» **Collected data**
Segment Open

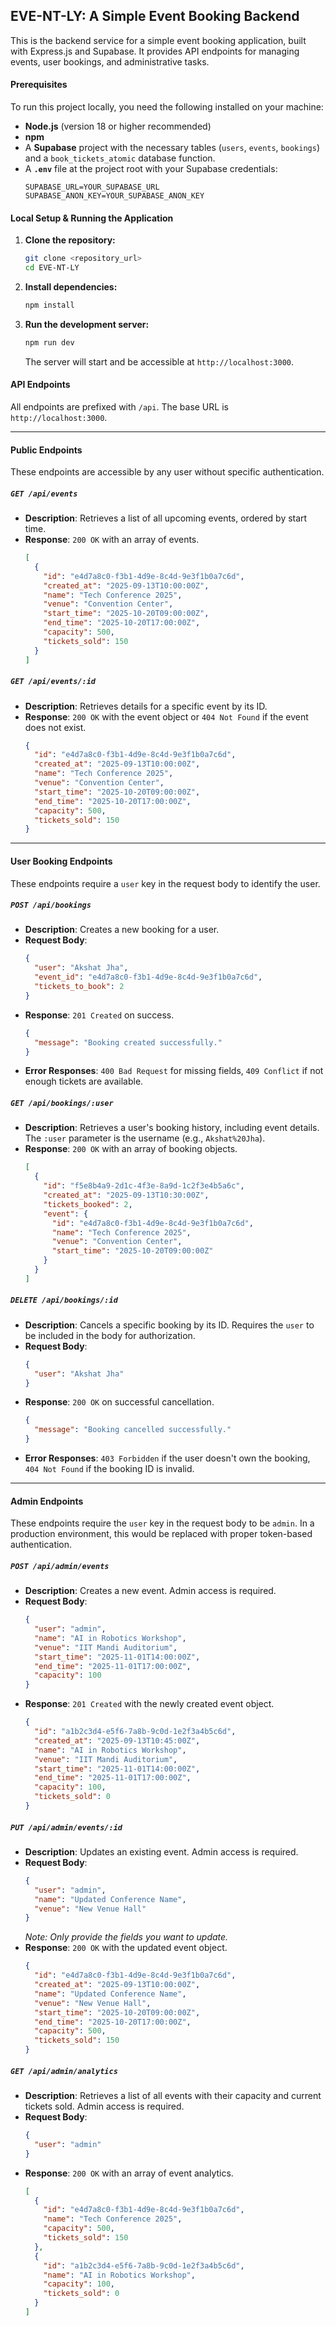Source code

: ## EVE-NT-LY: A Simple Event Booking Backend

This is the backend service for a simple event booking application, built with Express.js and Supabase. It provides API endpoints for managing events, user bookings, and administrative tasks.

#### Prerequisites

To run this project locally, you need the following installed on your machine:

  - **Node.js** (version 18 or higher recommended)
  - **npm**
  - A **Supabase** project with the necessary tables (`users`, `events`, `bookings`) and a `book_tickets_atomic` database function.
  - A **`.env`** file at the project root with your Supabase credentials:
    ```
    SUPABASE_URL=YOUR_SUPABASE_URL
    SUPABASE_ANON_KEY=YOUR_SUPABASE_ANON_KEY
    ```

#### Local Setup & Running the Application

1.  **Clone the repository:**

    ```bash
    git clone <repository_url>
    cd EVE-NT-LY
    ```

2.  **Install dependencies:**

    ```bash
    npm install
    ```

3.  **Run the development server:**

    ```bash
    npm run dev
    ```

    The server will start and be accessible at `http://localhost:3000`.

#### API Endpoints

All endpoints are prefixed with `/api`. The base URL is `http://localhost:3000`.

-----

#### Public Endpoints

These endpoints are accessible by any user without specific authentication.

##### `GET /api/events`

  * **Description**: Retrieves a list of all upcoming events, ordered by start time.
  * **Response**: `200 OK` with an array of events.
    ```json
    [
      {
        "id": "e4d7a8c0-f3b1-4d9e-8c4d-9e3f1b0a7c6d",
        "created_at": "2025-09-13T10:00:00Z",
        "name": "Tech Conference 2025",
        "venue": "Convention Center",
        "start_time": "2025-10-20T09:00:00Z",
        "end_time": "2025-10-20T17:00:00Z",
        "capacity": 500,
        "tickets_sold": 150
      }
    ]
    ```

##### `GET /api/events/:id`

  * **Description**: Retrieves details for a specific event by its ID.
  * **Response**: `200 OK` with the event object or `404 Not Found` if the event does not exist.
    ```json
    {
      "id": "e4d7a8c0-f3b1-4d9e-8c4d-9e3f1b0a7c6d",
      "created_at": "2025-09-13T10:00:00Z",
      "name": "Tech Conference 2025",
      "venue": "Convention Center",
      "start_time": "2025-10-20T09:00:00Z",
      "end_time": "2025-10-20T17:00:00Z",
      "capacity": 500,
      "tickets_sold": 150
    }
    ```

-----

#### User Booking Endpoints

These endpoints require a `user` key in the request body to identify the user.

##### `POST /api/bookings`

  * **Description**: Creates a new booking for a user.
  * **Request Body**:
    ```json
    {
      "user": "Akshat Jha",
      "event_id": "e4d7a8c0-f3b1-4d9e-8c4d-9e3f1b0a7c6d",
      "tickets_to_book": 2
    }
    ```
  * **Response**: `201 Created` on success.
    ```json
    {
      "message": "Booking created successfully."
    }
    ```
  * **Error Responses**: `400 Bad Request` for missing fields, `409 Conflict` if not enough tickets are available.

##### `GET /api/bookings/:user`

  * **Description**: Retrieves a user's booking history, including event details. The `:user` parameter is the username (e.g., `Akshat%20Jha`).
  * **Response**: `200 OK` with an array of booking objects.
    ```json
    [
      {
        "id": "f5e8b4a9-2d1c-4f3e-8a9d-1c2f3e4b5a6c",
        "created_at": "2025-09-13T10:30:00Z",
        "tickets_booked": 2,
        "event": {
          "id": "e4d7a8c0-f3b1-4d9e-8c4d-9e3f1b0a7c6d",
          "name": "Tech Conference 2025",
          "venue": "Convention Center",
          "start_time": "2025-10-20T09:00:00Z"
        }
      }
    ]
    ```

##### `DELETE /api/bookings/:id`

  * **Description**: Cancels a specific booking by its ID. Requires the `user` to be included in the body for authorization.
  * **Request Body**:
    ```json
    {
      "user": "Akshat Jha"
    }
    ```
  * **Response**: `200 OK` on successful cancellation.
    ```json
    {
      "message": "Booking cancelled successfully."
    }
    ```
  * **Error Responses**: `403 Forbidden` if the user doesn't own the booking, `404 Not Found` if the booking ID is invalid.

-----

#### Admin Endpoints

These endpoints require the `user` key in the request body to be `admin`. In a production environment, this would be replaced with proper token-based authentication.

##### `POST /api/admin/events`

  * **Description**: Creates a new event. Admin access is required.
  * **Request Body**:
    ```json
    {
      "user": "admin",
      "name": "AI in Robotics Workshop",
      "venue": "IIT Mandi Auditorium",
      "start_time": "2025-11-01T14:00:00Z",
      "end_time": "2025-11-01T17:00:00Z",
      "capacity": 100
    }
    ```
  * **Response**: `201 Created` with the newly created event object.
    ```json
    {
      "id": "a1b2c3d4-e5f6-7a8b-9c0d-1e2f3a4b5c6d",
      "created_at": "2025-09-13T10:45:00Z",
      "name": "AI in Robotics Workshop",
      "venue": "IIT Mandi Auditorium",
      "start_time": "2025-11-01T14:00:00Z",
      "end_time": "2025-11-01T17:00:00Z",
      "capacity": 100,
      "tickets_sold": 0
    }
    ```

##### `PUT /api/admin/events/:id`

  * **Description**: Updates an existing event. Admin access is required.
  * **Request Body**:
    ```json
    {
      "user": "admin",
      "name": "Updated Conference Name",
      "venue": "New Venue Hall"
    }
    ```
    *Note: Only provide the fields you want to update.*
  * **Response**: `200 OK` with the updated event object.
    ```json
    {
      "id": "e4d7a8c0-f3b1-4d9e-8c4d-9e3f1b0a7c6d",
      "created_at": "2025-09-13T10:00:00Z",
      "name": "Updated Conference Name",
      "venue": "New Venue Hall",
      "start_time": "2025-10-20T09:00:00Z",
      "end_time": "2025-10-20T17:00:00Z",
      "capacity": 500,
      "tickets_sold": 150
    }
    ```

##### `GET /api/admin/analytics`

  * **Description**: Retrieves a list of all events with their capacity and current tickets sold. Admin access is required.
  * **Request Body**:
    ```json
    {
      "user": "admin"
    }
    ```
  * **Response**: `200 OK` with an array of event analytics.
    ```json
    [
      {
        "id": "e4d7a8c0-f3b1-4d9e-8c4d-9e3f1b0a7c6d",
        "name": "Tech Conference 2025",
        "capacity": 500,
        "tickets_sold": 150
      },
      {
        "id": "a1b2c3d4-e5f6-7a8b-9c0d-1e2f3a4b5c6d",
        "name": "AI in Robotics Workshop",
        "capacity": 100,
        "tickets_sold": 0
      }
    ]
    ```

Segment Closed

» **EXERCISE INSTRUCTIONS**
Scan the data above; copy every line where "project" appears.

» **TASK RESULT**
To run this project locally, you need the following installed on your machine:
  - A **Supabase** project with the necessary tables (`users`, `events`, `bookings`) and a `book_tickets_atomic` database function.
  - A **`.env`** file at the project root with your Supabase credentials:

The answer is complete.